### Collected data
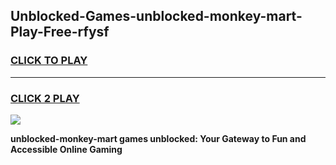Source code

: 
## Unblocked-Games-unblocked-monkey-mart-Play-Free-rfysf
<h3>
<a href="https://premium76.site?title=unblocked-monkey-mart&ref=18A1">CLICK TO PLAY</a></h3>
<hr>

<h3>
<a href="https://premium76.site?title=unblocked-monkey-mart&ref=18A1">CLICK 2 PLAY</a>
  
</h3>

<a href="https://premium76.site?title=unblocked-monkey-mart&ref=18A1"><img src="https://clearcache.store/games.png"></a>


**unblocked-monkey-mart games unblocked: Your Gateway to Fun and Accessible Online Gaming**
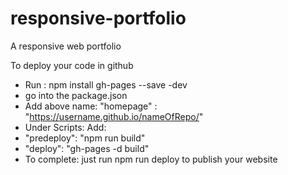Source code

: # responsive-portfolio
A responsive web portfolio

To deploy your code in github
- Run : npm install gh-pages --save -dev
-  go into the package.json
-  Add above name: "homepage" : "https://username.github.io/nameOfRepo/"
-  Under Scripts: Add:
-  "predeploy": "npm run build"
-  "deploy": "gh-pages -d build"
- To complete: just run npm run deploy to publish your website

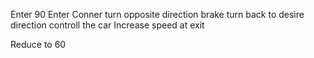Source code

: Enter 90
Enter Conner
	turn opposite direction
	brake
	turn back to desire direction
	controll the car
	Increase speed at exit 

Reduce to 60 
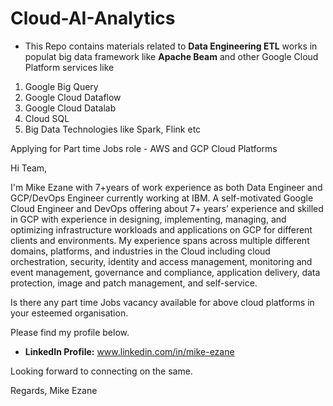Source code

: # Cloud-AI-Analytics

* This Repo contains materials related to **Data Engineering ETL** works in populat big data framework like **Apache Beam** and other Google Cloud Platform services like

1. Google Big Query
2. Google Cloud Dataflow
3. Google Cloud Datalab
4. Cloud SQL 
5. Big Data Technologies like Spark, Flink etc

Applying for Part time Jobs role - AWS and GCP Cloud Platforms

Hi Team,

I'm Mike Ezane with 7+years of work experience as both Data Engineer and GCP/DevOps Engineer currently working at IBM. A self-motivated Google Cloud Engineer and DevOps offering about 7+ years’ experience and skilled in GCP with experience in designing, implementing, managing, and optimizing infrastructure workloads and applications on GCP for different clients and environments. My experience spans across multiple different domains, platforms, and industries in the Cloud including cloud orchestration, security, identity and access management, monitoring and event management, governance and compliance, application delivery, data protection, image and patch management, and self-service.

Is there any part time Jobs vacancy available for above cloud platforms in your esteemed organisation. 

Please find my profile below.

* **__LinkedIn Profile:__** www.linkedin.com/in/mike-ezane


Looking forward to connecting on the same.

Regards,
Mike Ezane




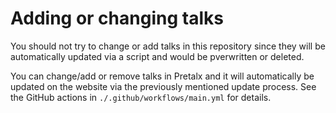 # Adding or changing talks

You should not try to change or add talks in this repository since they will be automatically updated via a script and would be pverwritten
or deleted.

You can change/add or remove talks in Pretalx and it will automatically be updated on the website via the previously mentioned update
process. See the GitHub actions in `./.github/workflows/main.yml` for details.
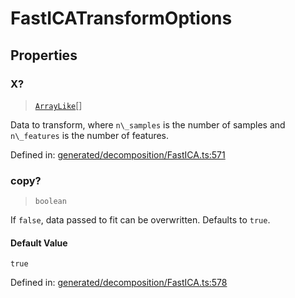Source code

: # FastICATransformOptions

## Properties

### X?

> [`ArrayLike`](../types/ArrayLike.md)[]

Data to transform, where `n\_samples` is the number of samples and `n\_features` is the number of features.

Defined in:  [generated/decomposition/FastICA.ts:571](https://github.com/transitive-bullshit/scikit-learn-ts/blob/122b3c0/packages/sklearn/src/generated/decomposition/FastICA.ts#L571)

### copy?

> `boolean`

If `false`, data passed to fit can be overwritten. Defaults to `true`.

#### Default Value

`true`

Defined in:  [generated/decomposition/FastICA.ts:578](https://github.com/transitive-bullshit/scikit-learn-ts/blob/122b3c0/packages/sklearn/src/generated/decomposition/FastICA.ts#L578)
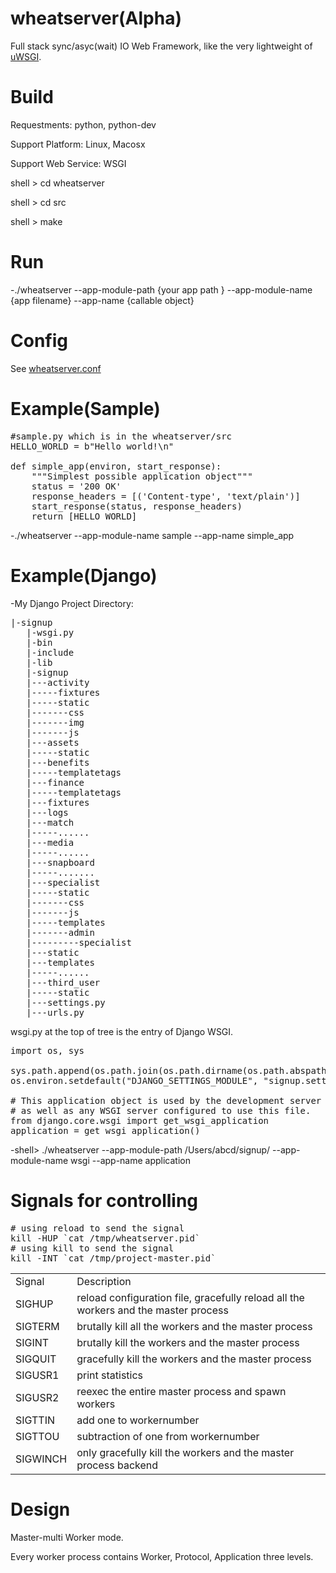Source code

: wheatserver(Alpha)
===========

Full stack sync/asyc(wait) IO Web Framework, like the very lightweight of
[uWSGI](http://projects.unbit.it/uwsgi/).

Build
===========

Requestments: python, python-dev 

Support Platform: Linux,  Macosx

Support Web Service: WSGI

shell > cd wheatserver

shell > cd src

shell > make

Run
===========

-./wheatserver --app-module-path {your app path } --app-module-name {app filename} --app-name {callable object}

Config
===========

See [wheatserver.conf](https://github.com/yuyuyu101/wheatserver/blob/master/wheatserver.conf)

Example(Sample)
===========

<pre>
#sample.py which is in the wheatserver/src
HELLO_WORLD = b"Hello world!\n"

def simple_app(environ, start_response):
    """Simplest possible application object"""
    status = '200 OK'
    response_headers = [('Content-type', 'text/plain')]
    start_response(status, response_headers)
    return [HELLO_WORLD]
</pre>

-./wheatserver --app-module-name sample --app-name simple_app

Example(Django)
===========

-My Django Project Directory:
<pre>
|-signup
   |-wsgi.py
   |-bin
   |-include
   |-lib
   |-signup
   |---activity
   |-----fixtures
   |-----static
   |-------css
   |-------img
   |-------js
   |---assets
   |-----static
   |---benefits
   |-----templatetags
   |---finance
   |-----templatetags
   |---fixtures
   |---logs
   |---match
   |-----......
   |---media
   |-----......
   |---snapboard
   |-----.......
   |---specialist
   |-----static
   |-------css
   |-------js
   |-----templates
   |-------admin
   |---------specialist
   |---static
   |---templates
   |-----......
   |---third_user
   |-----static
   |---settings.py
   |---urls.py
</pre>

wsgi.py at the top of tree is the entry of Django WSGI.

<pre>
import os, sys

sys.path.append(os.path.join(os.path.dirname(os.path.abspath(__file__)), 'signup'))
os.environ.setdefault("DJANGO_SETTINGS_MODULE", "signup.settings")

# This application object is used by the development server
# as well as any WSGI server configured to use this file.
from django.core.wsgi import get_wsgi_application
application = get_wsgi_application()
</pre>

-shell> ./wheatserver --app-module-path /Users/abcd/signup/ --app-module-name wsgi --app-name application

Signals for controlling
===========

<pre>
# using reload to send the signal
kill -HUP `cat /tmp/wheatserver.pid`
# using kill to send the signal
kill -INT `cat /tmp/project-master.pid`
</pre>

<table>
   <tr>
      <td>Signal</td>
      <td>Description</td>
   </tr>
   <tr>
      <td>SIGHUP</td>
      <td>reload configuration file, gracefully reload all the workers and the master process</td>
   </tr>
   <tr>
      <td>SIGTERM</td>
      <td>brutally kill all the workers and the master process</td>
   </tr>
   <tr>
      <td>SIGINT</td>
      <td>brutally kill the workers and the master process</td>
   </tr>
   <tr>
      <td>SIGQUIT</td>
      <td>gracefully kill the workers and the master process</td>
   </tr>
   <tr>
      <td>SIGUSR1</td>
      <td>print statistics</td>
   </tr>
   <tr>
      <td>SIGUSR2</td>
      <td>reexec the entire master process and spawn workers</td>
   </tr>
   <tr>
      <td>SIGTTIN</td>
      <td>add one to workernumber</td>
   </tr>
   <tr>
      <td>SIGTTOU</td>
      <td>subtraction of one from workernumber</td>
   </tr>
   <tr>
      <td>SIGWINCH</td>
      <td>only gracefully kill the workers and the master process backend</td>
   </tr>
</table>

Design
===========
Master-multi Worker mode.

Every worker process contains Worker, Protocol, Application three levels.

### ASSIGNMENT
Once the line with "<td>print statistics</td>" is found, write out that line and every one after it through the last line of the records, exactly and with nothing else.

### FINISHED TASK
      <td>print statistics</td>
   </tr>
   <tr>
      <td>SIGUSR2</td>
      <td>reexec the entire master process and spawn workers</td>
   </tr>
   <tr>
      <td>SIGTTIN</td>
      <td>add one to workernumber</td>
   </tr>
   <tr>
      <td>SIGTTOU</td>
      <td>subtraction of one from workernumber</td>
   </tr>
   <tr>
      <td>SIGWINCH</td>
      <td>only gracefully kill the workers and the master process backend</td>
   </tr>
</table>

Design
===========
Master-multi Worker mode.

Every worker process contains Worker, Protocol, Application three levels.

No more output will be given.